How does gene-environment interplay come about? Many researchers favor the idea of natural maturation—during childhood, genes are the main drivers of development and need only a supporting role of common experiences available to almost every child, such as visual stimuli and social interactions (for reviews, see refs. 2 , 9 , 10 , 11 ). Like a train track, genes set the “default course” of development, while most environments serve as the coal to keep the train going (or, in the case of extremes environments, obstacles that can lag development). Under this maturation hypothesis (also known as experience-expectant), variation in cognitive change exists because some sets of genes code for brains with faster default maturation than others. In other words, children differ mostly because they have different default courses. In contrast, the cognitive challenge hypothesis (also known as skill learning or experience-dependent) proposes that the effect of developmental genes relies heavily on cognitive experiences 12 , 13 , 14 . Under that alternative explanation, variation in cognitive change exists because genes interplay with the many distinct (and idiosyncratic) cognitive challenges in children’s environments.

These two hypotheses have been well-studied for simpler traits in nonhuman species.
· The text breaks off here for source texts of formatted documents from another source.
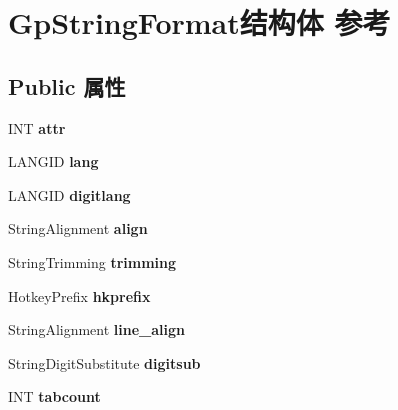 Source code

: \hypertarget{struct_gp_string_format}{}\section{Gp\+String\+Format结构体 参考}
\label{struct_gp_string_format}
\subsection*{Public 属性}
\begin{DoxyCompactItemize}
\item 
\mbox{\label{struct_gp_string_format_ade982e888d07fb0c45dce13141d2cf96}} 
I\+NT {\bfseries attr}
\item 
\mbox{\label{struct_gp_string_format_a70c972e192780b7280b90ec1fe01261c}} 
L\+A\+N\+G\+ID {\bfseries lang}
\item 
\mbox{\label{struct_gp_string_format_a290afccb1db33e88e2e15aedf3a50086}} 
L\+A\+N\+G\+ID {\bfseries digitlang}
\item 
\mbox{\label{struct_gp_string_format_a874d7690f4d7843d3deb6dbdb2332bc2}} 
String\+Alignment {\bfseries align}
\item 
\mbox{\label{struct_gp_string_format_a80070802b4abeff41cdadf4d5df529fe}} 
String\+Trimming {\bfseries trimming}
\item 
\mbox{\label{struct_gp_string_format_abd0c459a5cf4811d12bf8294f0a75548}} 
Hotkey\+Prefix {\bfseries hkprefix}
\item 
\mbox{\label{struct_gp_string_format_aea166b7a526e58caf2a18c0700be9596}} 
String\+Alignment {\bfseries line\+\_\+align}
\item 
\mbox{\label{struct_gp_string_format_aa874a6decb2be2fca81cecaef9ed5b76}} 
String\+Digit\+Substitute {\bfseries digitsub}
\item 
\mbox{\label{struct_gp_string_format_ad521af3ff6e56df9b9d1e39d35934ad1}} 
I\+NT {\bfseries tabcount}

\end{DoxyCompactItemize}
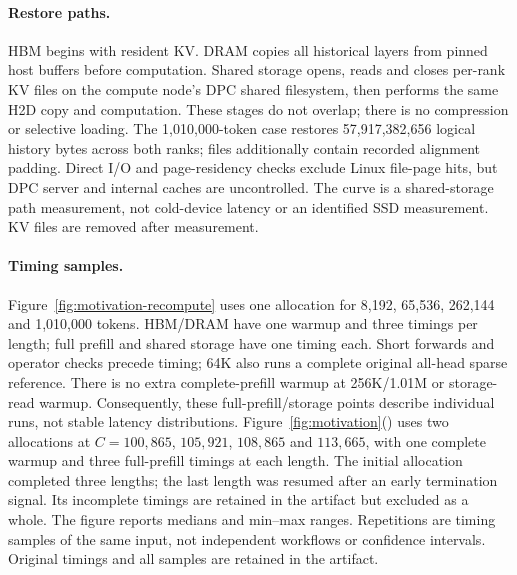 \documentclass[sigplan,10pt,anonymous,nonacm]{acmart}
\begin{document}
\paragraph{Restore paths.}
HBM begins with resident KV. DRAM copies all historical layers from
pinned host buffers before computation. Shared storage opens, reads and
closes per-rank KV files on the compute node's DPC shared filesystem,
then performs the same H2D copy and computation. These stages do not
overlap; there is no compression or selective loading. The 1,010,000-token
case restores 57,917,382,656 logical history bytes across both ranks;
files additionally contain recorded alignment padding. Direct I/O and
page-residency checks exclude Linux file-page hits, but DPC server and
internal caches are uncontrolled. The curve is a shared-storage path
measurement, not cold-device latency or an identified SSD measurement.
KV files are removed after measurement.

\paragraph{Timing samples.}
Figure~\ref{fig:motivation-recompute} uses one
allocation for 8,192, 65,536, 262,144 and 1,010,000 tokens. HBM/DRAM have
one warmup and three timings per length; full prefill and shared storage
have one timing each. Short forwards and operator checks precede timing;
64K also runs a complete original all-head sparse reference. There is
no extra complete-prefill warmup at 256K/1.01M or storage-read warmup.
Consequently, these full-prefill/storage points describe individual
runs, not stable latency distributions.
Figure~\ref{fig:motivation}() uses two allocations at
$C=100{,}865$, $105{,}921$, $108{,}865$ and $113{,}665$, with one complete
warmup and three full-prefill timings at each length. The initial allocation completed three lengths; the last length was
resumed after an early termination signal. Its incomplete timings are
retained in the artifact but excluded as a whole. The figure reports
medians and min--max ranges. Repetitions are timing samples of the same input,
not independent workflows or confidence intervals. Original timings and
all samples are retained in the artifact.
\end{document}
There are traits that can be mostly explained by natural maturation, such a binocular vision in cats and heat resistance in fruit flies. In those traits, experience-expectant genes set a default course, and the environmental interplay with genes is expected and strictly planned by evolution 15 . For other traits, such as singing in songbirds and body growth in fish, there are large genetic variations that interplay with evolutionarily new and unexpected environments 15 . Those studies show there are multiple genes in nature that evolved to be flexible (or open-ended) towards the effect of particular experiences 16 .

However, for general cognitive abilities in humans, the picture is still inconclusive. We do not know if the interindividual differences in cognitive improvement in human children emerge mostly from experience-expectant genes (maturation hypothesis) or with flexible genes (cognitive challenges hypothesis). Due to practical reasons, it is extremely elusive to understand the interplay between genes and environments 4 , 17 . Two big problems have hindered progress: The first problem is that experiences are difficult to control or even measure accurately over years of development. So, studies on typical childhood development will always confound the cognitive challenge hypothesis with the maturation hypothesis—at first glance, any measured interindividual differences in cognitive development are as likely to arise from (flexible) genes interplaying with unknown cognitive experiences as they are to arise from (experience-expectant) genes via natural maturation. To contrast these hypotheses, we believe that developmental studies should be combined with intervention designs that create deliberate and trackable cognitive experiences. The second problem is that genetic studies with cognitive interventions have all looked at only a few candidate genes or DNA markers (e.g., refs. 18 , 19 , 20 , 21 ). General cognition is a complex polygenic trait, influenced by thousands of genetic regions, so those past studies cannot give us a full and reliable genetic picture.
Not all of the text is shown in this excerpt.